This book was painful to read.
The first 8 chapters are basically the same first 8 chapters in his other book The Imperial Cruise. It’s all the historical backstory of how the Japanese became Imperialist war-mongers = they learned it from the British and the Americans. America’s hypocrisy is plainly exposed but apparently Bradley wanted to make sure we got the point. The book drags along with no real movement to the supposed point of the book – the story of the American flyers that found themselves as POWs in the hands of the Japanese.
I put down the book twice. I kept coming back because Flags of Our Fathers was one of the best books I’ve read so I knew that Bradley could tell a great story. Plus I had a friend tell me how wonderful this book was. This is the same friend that sings John Denver songs on a ski life so take it for what it is worth.
As bad as the first 8 chapters are – the last half of the book is outstanding.

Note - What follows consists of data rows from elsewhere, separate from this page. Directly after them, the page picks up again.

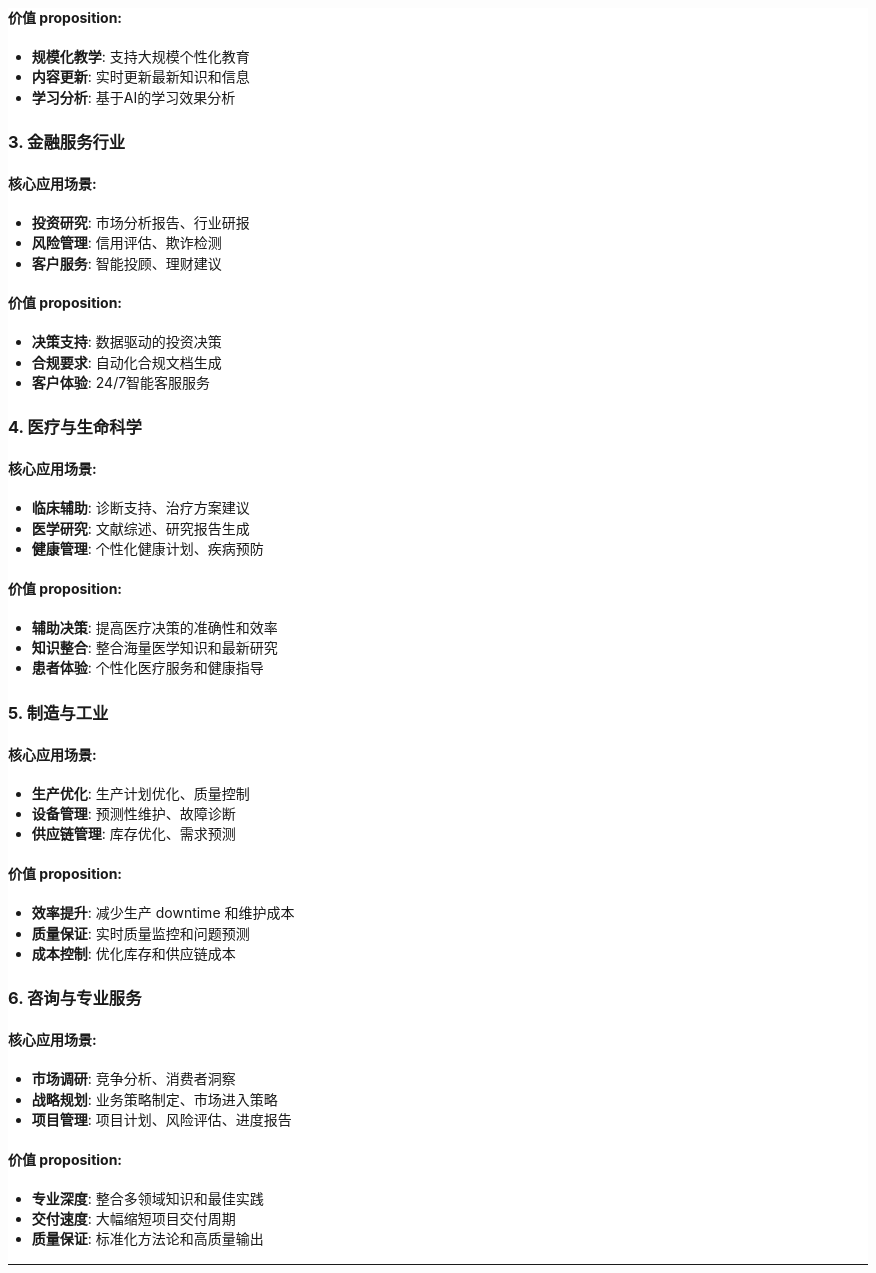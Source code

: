 #### **价值 proposition**:
- **规模化教学**: 支持大规模个性化教育
- **内容更新**: 实时更新最新知识和信息
- **学习分析**: 基于AI的学习效果分析

### 3. **金融服务行业**
#### **核心应用场景**:
- **投资研究**: 市场分析报告、行业研报
- **风险管理**: 信用评估、欺诈检测
- **客户服务**: 智能投顾、理财建议

#### **价值 proposition**:
- **决策支持**: 数据驱动的投资决策
- **合规要求**: 自动化合规文档生成
- **客户体验**: 24/7智能客服服务

### 4. **医疗与生命科学**
#### **核心应用场景**:
- **临床辅助**: 诊断支持、治疗方案建议
- **医学研究**: 文献综述、研究报告生成
- **健康管理**: 个性化健康计划、疾病预防

#### **价值 proposition**:
- **辅助决策**: 提高医疗决策的准确性和效率
- **知识整合**: 整合海量医学知识和最新研究
- **患者体验**: 个性化医疗服务和健康指导

### 5. **制造与工业**
#### **核心应用场景**:
- **生产优化**: 生产计划优化、质量控制
- **设备管理**: 预测性维护、故障诊断
- **供应链管理**: 库存优化、需求预测

#### **价值 proposition**:
- **效率提升**: 减少生产 downtime 和维护成本
- **质量保证**: 实时质量监控和问题预测
- **成本控制**: 优化库存和供应链成本

### 6. **咨询与专业服务**
#### **核心应用场景**:
- **市场调研**: 竞争分析、消费者洞察
- **战略规划**: 业务策略制定、市场进入策略
- **项目管理**: 项目计划、风险评估、进度报告

#### **价值 proposition**:
- **专业深度**: 整合多领域知识和最佳实践
- **交付速度**: 大幅缩短项目交付周期
- **质量保证**: 标准化方法论和高质量输出

---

It’s as if Bradley found the overdrive button. We hear the stories of the POWs, the atrocity of their captors, the hypocrisy of the US bombing runs, the moral dilemma the Air Force found itself in concerning the atomic bomb. We hear the horror from the Japanese perspective as they endured the burning of Tokyo to the ground, their complete ignorance of what was really going on in the war.

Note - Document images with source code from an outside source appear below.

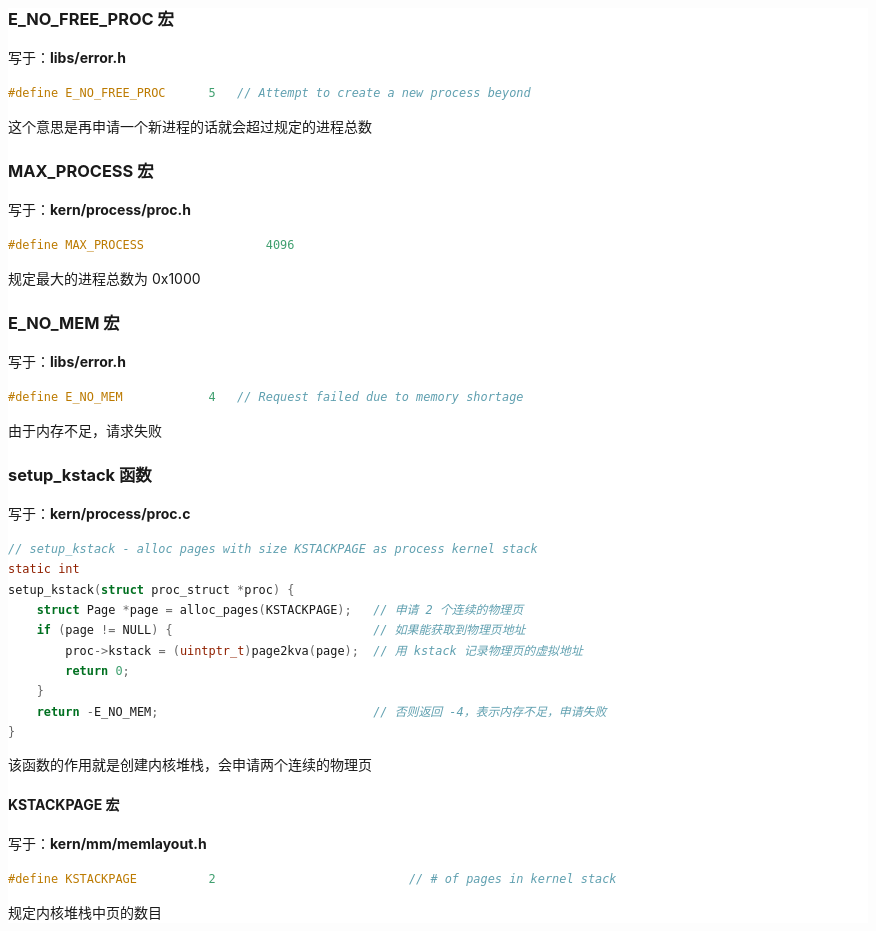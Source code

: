 ### E_NO_FREE_PROC 宏

写于：**libs/error.h**

```c
#define E_NO_FREE_PROC      5   // Attempt to create a new process beyond
```

这个意思是再申请一个新进程的话就会超过规定的进程总数

### MAX_PROCESS 宏

写于：**kern/process/proc.h**

```c
#define MAX_PROCESS                 4096
```

规定最大的进程总数为 0x1000

### E_NO_MEM 宏

写于：**libs/error.h**

```c
#define E_NO_MEM            4   // Request failed due to memory shortage
```

由于内存不足，请求失败

### setup_kstack 函数

写于：**kern/process/proc.c**

```c
// setup_kstack - alloc pages with size KSTACKPAGE as process kernel stack
static int
setup_kstack(struct proc_struct *proc) {
    struct Page *page = alloc_pages(KSTACKPAGE);   // 申请 2 个连续的物理页
    if (page != NULL) {                            // 如果能获取到物理页地址
        proc->kstack = (uintptr_t)page2kva(page);  // 用 kstack 记录物理页的虚拟地址
        return 0;
    }
    return -E_NO_MEM;                              // 否则返回 -4，表示内存不足，申请失败
}
```

该函数的作用就是创建内核堆栈，会申请两个连续的物理页

#### KSTACKPAGE 宏

写于：**kern/mm/memlayout.h**

```c
#define KSTACKPAGE          2                           // # of pages in kernel stack
```

规定内核堆栈中页的数目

Bradley handles the hypocrisy of the United States quite well. You will cringe and be revolted at what the Japanese soldiers do to the American flyboys. There is no word to describe this kind of savagery. However, as soon as our moral superiority kicks in, Bradley reminds the reader that the American treatment of Filipino POW’s decades earlier was eerily similar.
The issue of bombing civilians is another example. The United States historically preached against such a practice. They would publicly chastise any government that would partake of such villainy. However, the U.S. had no such qualms in Doolittle’s attack against Tokyo or in subsequent bombing runs. One might argue that Japan practiced total war, putting strategic military targets in the middle of the civilian population. And that Japan was getting ready to arm women, old men, and children as the U.S. military approached Japan. But the U.S. still made the decision to bomb civilians with Japan but did not with Germany.

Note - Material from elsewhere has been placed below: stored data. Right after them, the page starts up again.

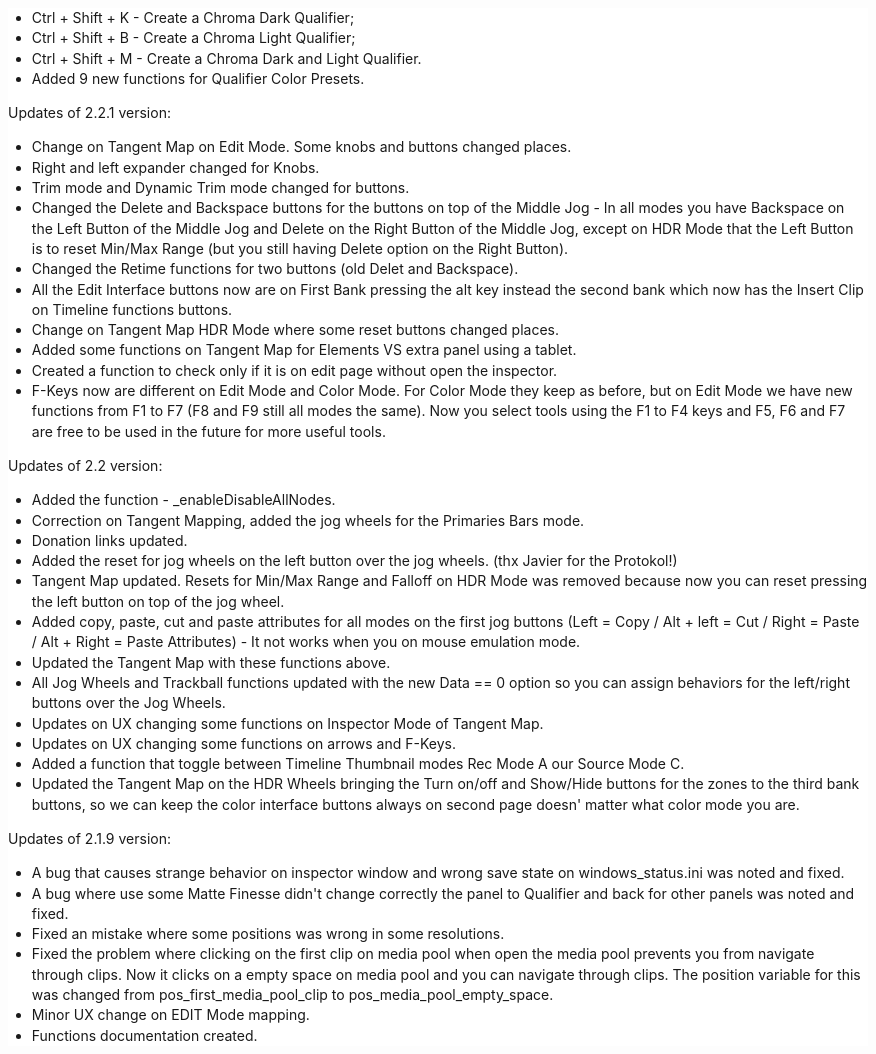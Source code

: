 - Ctrl + Shift + K - Create a Chroma Dark Qualifier;
- Ctrl + Shift + B - Create a Chroma Light Qualifier;
- Ctrl + Shift + M - Create a Chroma Dark and Light Qualifier.
- Added 9 new functions for Qualifier Color Presets.

Updates of 2.2.1 version:
- Change on Tangent Map on Edit Mode. Some knobs and buttons changed places.
- Right and left expander changed for Knobs.
- Trim mode and Dynamic Trim mode changed for buttons.
- Changed the Delete and Backspace buttons for the buttons on top of the Middle Jog - In all modes you have Backspace on the Left Button of the Middle Jog and Delete on the Right Button of the Middle Jog, except on HDR Mode that the Left Button is to reset Min/Max Range (but you still having Delete option on the Right Button).
- Changed the Retime functions for two buttons (old Delet and Backspace).
- All the Edit Interface buttons now are on First Bank pressing the alt key instead the second bank which now has the Insert Clip on Timeline functions buttons.
- Change on Tangent Map HDR Mode where some reset buttons changed places.
- Added some functions on Tangent Map for Elements VS extra panel using a tablet.
- Created a function to check only if it is on edit page without open the inspector.
- F-Keys now are different on Edit Mode and Color Mode. For Color Mode they keep as before, but on Edit Mode we have new functions from F1 to F7 (F8 and F9 still all modes the same). Now you select tools using the F1 to F4 keys and F5, F6 and F7 are free to be used in the future for more useful tools.

Updates of 2.2 version:
- Added the function - _enableDisableAllNodes.
- Correction on Tangent Mapping, added the jog wheels for the Primaries Bars mode.
- Donation links updated.
- Added the reset for jog wheels on the left button over the jog wheels. (thx Javier for the Protokol!)
- Tangent Map updated. Resets for Min/Max Range and Falloff on HDR Mode was removed because now you can reset pressing the left button on top of the jog wheel.
- Added copy, paste, cut and paste attributes for all modes on the first jog buttons (Left = Copy / Alt + left = Cut / Right = Paste / Alt + Right = Paste Attributes) - It not works when you on mouse emulation mode.
- Updated the Tangent Map with these functions above.
- All Jog Wheels and Trackball functions updated with the new Data == 0 option so you can assign behaviors for the left/right buttons over the Jog Wheels.
- Updates on UX changing some functions on Inspector Mode of Tangent Map.
- Updates on UX changing some functions on arrows and F-Keys.
- Added a function that toggle between Timeline Thumbnail modes Rec Mode A our Source Mode C.
- Updated the Tangent Map on the HDR Wheels bringing the Turn on/off and Show/Hide buttons for the zones to the third bank buttons, so we can keep the color interface buttons always on second page doesn' matter what color mode you are.

Updates of 2.1.9 version:
- A bug that causes strange behavior on inspector window and wrong save state on windows_status.ini was noted and fixed.
- A bug where use some Matte Finesse didn't change correctly the panel to Qualifier and back for other panels was noted and fixed.
- Fixed an mistake where some positions was wrong in some resolutions.
- Fixed the problem where clicking on the first clip on media pool when open the media pool prevents you from navigate through clips. Now it clicks on a empty space on media pool and you can navigate through clips. The position variable for this was changed from pos_first_media_pool_clip to pos_media_pool_empty_space.
- Minor UX change on EDIT Mode mapping.
- Functions documentation created.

The decision “in the moment” to bomb Tokyo to the ground was about saving lives in the long run. The thinking was when the Japanese see the kind of destruction that the US could rain down on their cities, they would surrender and the war would be over. When Japan didn’t surrender, the decision was then made to drop the atomic bombs. That decision was about saving US soldiers lives. I agree with Bradley assessment – while the theory of civilian bombing is atrocious to me, in the case of Japan – she made it impossible to avoid.
The book ends with some nice epilogue moments. The family members getting closure on what really happened with their sons, George Bush returning to the island where he was shot down, as well as the ‘rest of the story’ for the Japanese soldiers involved in the story.
So what to do with this book? If you’ve read Imperial Cruise, take warning. The first half of the book is going to be a re-read and a painful one at that. In Imperial Cruise, it fit. In this one – it felt forced. If you haven’t read the Imperial Cruise, this may read just fine.
To be clear – I am glad I finished the book. The book is a graphic reminder of what price the Greatest Generation paid for our country. It’s a price that I pray no other generation has to pay. It’s a reminder of the legacy of compassion and courage we have as a country as well.